综上可知,在特征变量选择方法中,CARS法优于SPA和UVE法,得到的14个特征波长包含了大量的有用信息,可以代替全光谱建模。RBF-SVM法所建模型效果明显优于PLS-DA及KNN算法,CARS-RBF-SVM模型结果最佳,鉴别结果图如图9所示。
图9 CARS-RBF-SVM法对三种牛肉分类鉴别结果Fig.9 Discrimination results for 3 kinds of beef sample under CARS-RBF-SVM
由图9可知,CARS-RBF-SVM法对三种牛肉分类鉴别中,校正集准确率为100%,预测集准确率为98.82%,其中有一个秦川牛肉被误判为西门塔尔牛肉。此结果与表7中的结果一致。

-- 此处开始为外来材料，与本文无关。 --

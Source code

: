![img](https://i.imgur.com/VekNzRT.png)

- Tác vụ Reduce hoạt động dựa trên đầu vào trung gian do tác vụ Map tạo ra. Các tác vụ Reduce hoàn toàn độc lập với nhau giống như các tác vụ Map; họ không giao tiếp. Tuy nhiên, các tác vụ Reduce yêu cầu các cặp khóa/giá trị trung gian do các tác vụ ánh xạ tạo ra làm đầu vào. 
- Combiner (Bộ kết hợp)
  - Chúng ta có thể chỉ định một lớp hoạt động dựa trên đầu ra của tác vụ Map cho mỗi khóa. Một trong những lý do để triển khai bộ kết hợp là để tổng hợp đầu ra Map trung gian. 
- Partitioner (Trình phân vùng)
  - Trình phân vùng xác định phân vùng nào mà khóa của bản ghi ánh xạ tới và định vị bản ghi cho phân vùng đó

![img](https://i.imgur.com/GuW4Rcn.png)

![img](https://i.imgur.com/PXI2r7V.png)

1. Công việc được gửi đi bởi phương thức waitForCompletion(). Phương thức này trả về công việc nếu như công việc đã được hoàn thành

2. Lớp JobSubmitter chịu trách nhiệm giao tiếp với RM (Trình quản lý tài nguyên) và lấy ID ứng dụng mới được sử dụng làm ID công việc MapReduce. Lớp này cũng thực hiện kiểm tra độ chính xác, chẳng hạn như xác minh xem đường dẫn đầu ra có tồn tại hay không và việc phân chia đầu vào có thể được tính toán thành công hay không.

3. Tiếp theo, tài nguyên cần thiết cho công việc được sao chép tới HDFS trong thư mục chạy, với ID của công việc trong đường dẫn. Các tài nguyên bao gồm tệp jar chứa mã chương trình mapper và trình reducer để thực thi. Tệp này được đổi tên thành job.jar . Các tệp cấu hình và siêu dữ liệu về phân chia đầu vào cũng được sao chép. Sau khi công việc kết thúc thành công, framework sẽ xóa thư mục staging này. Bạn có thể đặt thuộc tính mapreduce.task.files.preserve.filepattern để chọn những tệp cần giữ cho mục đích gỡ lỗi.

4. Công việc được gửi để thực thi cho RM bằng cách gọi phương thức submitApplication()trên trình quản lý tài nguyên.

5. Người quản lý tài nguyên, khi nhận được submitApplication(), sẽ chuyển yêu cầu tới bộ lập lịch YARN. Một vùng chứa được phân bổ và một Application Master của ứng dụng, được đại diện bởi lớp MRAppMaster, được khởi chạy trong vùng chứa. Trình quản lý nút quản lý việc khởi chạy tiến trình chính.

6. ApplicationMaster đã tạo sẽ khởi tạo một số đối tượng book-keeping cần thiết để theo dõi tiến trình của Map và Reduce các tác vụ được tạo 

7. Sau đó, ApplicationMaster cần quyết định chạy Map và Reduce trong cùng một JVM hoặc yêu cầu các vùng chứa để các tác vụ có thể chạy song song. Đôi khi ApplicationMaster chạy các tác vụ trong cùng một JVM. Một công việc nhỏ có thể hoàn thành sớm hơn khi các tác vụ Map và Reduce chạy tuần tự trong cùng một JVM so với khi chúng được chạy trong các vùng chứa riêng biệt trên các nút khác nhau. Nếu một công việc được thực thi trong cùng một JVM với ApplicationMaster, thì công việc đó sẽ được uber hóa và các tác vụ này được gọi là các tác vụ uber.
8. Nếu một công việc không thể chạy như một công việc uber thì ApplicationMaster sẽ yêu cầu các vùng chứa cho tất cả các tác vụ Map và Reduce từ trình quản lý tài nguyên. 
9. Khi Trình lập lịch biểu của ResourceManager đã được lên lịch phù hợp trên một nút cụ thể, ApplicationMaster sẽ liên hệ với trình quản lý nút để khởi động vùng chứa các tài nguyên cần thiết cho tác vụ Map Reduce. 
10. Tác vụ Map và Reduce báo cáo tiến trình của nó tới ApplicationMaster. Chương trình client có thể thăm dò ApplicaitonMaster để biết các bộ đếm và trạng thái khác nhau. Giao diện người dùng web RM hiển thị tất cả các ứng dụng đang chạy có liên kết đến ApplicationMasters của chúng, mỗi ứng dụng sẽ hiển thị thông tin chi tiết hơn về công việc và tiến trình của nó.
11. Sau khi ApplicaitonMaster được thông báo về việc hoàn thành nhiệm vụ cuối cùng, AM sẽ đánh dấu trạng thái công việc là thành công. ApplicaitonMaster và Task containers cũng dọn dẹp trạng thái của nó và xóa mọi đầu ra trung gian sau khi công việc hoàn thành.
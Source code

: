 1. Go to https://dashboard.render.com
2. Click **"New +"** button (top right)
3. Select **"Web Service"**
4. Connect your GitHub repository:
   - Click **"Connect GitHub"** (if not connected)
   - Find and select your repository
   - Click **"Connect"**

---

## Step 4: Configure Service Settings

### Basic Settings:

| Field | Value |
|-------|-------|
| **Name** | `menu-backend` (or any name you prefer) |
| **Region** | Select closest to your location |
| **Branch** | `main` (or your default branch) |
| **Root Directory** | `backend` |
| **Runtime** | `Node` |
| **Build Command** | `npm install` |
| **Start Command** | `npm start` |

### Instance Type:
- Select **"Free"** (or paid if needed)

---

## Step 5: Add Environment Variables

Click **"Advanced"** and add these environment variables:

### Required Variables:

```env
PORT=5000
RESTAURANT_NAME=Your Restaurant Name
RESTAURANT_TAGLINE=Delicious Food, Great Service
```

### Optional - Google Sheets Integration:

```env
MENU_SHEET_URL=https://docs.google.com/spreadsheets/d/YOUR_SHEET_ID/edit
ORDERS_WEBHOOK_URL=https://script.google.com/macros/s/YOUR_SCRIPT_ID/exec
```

本文利用近红外高光谱技术对不同牛肉品种进行鉴别研究。利用400~1000 nm高光谱系统采集3种牛肉样本的高光谱图像,分别提取其光谱信息,对比分析不同的光谱预处理方法,优选出FD预处理方法;并采用4种样本分类方法对数据进行分类,优选出SPXY法划分样品;然后对光谱数据进行特征变量选择,应用CARS、SPA、UVE算法提取的特征波长分别为14、17、19个;分别建立基于全波段和特征波长下的PLS-DA、KNN和RBF-SVM牛肉鉴别模型,优选CARS法提取的14个特征波长特征变量选择效果最好,提高了模型的稳定性和准确性,CARS-RBF-SVM模型的校正集与预测集准确率分别为100%、98.82%,具有较好的鉴别效果,且能大幅降低冗余信息,为牛肉品种快速无损鉴别提供理论依据。